==== Record set ====

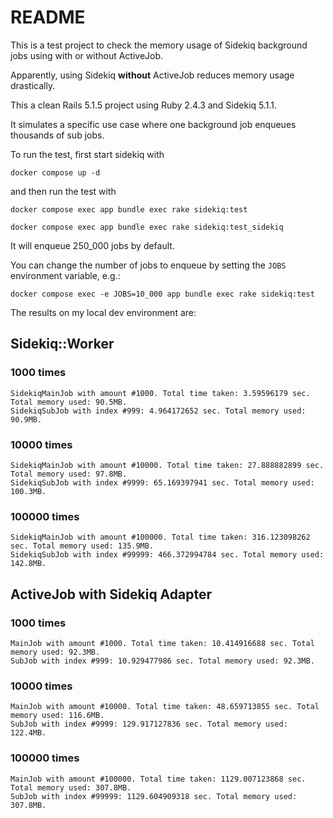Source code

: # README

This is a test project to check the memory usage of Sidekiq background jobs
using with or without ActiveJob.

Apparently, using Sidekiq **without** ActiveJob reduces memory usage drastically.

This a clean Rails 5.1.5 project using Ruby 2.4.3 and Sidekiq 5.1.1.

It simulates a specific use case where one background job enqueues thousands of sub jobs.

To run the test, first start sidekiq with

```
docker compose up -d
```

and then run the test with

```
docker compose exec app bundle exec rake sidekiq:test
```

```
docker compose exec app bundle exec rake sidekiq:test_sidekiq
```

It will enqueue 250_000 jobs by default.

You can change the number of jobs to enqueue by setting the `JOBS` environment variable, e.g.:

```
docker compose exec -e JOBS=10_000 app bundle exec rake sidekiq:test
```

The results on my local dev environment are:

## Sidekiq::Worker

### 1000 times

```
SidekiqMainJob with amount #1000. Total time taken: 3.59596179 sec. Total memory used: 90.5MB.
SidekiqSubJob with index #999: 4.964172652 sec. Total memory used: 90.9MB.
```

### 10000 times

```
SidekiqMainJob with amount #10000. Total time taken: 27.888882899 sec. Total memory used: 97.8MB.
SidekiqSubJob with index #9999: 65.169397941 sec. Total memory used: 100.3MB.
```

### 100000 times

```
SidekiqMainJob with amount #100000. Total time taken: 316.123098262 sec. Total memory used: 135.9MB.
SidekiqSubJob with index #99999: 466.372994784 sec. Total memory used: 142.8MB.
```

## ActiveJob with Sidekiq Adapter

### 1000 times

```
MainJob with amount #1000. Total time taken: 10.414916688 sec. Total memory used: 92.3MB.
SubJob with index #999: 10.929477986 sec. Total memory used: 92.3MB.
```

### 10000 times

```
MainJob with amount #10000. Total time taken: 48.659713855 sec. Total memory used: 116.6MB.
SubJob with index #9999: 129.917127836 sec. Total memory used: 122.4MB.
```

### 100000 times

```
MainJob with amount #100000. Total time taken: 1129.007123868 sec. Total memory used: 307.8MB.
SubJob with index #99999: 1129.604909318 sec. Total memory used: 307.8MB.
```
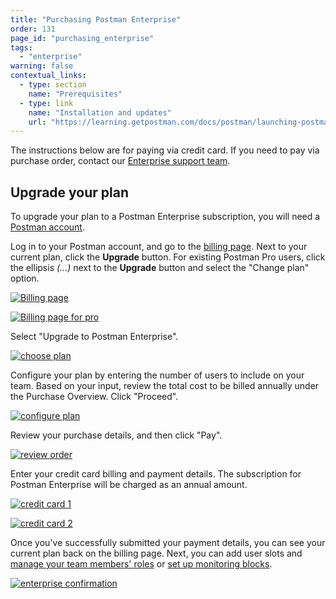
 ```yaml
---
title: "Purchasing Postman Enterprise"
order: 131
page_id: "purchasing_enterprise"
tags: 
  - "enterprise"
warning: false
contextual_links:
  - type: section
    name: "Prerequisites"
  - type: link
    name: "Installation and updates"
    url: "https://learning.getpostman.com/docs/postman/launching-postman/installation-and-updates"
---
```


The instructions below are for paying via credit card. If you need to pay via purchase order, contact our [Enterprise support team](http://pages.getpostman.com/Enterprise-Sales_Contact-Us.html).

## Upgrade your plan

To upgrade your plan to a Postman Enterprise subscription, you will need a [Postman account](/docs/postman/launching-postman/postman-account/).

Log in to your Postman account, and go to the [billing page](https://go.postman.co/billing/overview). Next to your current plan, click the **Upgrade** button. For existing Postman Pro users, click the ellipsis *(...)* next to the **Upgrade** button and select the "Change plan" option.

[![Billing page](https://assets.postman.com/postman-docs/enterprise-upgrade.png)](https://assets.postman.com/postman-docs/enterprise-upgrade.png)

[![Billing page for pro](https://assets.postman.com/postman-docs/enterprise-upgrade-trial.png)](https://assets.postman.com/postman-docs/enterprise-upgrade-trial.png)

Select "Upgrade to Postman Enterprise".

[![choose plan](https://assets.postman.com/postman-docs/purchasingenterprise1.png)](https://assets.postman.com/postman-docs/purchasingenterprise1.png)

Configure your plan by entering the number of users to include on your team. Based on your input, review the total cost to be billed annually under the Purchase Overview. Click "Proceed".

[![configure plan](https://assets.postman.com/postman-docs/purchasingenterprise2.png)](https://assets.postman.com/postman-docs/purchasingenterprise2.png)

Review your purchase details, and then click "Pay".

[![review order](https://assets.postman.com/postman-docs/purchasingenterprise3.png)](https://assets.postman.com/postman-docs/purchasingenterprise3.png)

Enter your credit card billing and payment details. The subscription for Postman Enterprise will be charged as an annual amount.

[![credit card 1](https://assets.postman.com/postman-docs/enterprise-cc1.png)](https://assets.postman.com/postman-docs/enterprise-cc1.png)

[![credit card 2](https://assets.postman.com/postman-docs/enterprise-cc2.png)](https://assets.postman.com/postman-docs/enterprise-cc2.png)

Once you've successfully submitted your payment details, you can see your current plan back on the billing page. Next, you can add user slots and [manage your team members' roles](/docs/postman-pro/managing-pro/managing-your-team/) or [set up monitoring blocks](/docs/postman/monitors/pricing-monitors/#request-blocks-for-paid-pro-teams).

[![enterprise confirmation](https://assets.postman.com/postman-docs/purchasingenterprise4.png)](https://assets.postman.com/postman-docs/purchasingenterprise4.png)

====

◆ **What you are asked to do**: What you return must match the lines from the top of the data through the line with "This a clean" exactly, with the pictures removed.

◆ **Response below**:
Source code

: # README

This is a test project to check the memory usage of Sidekiq background jobs
using with or without ActiveJob.

Apparently, using Sidekiq **without** ActiveJob reduces memory usage drastically.

This a clean Rails 5.1.5 project using Ruby 2.4.3 and Sidekiq 5.1.1.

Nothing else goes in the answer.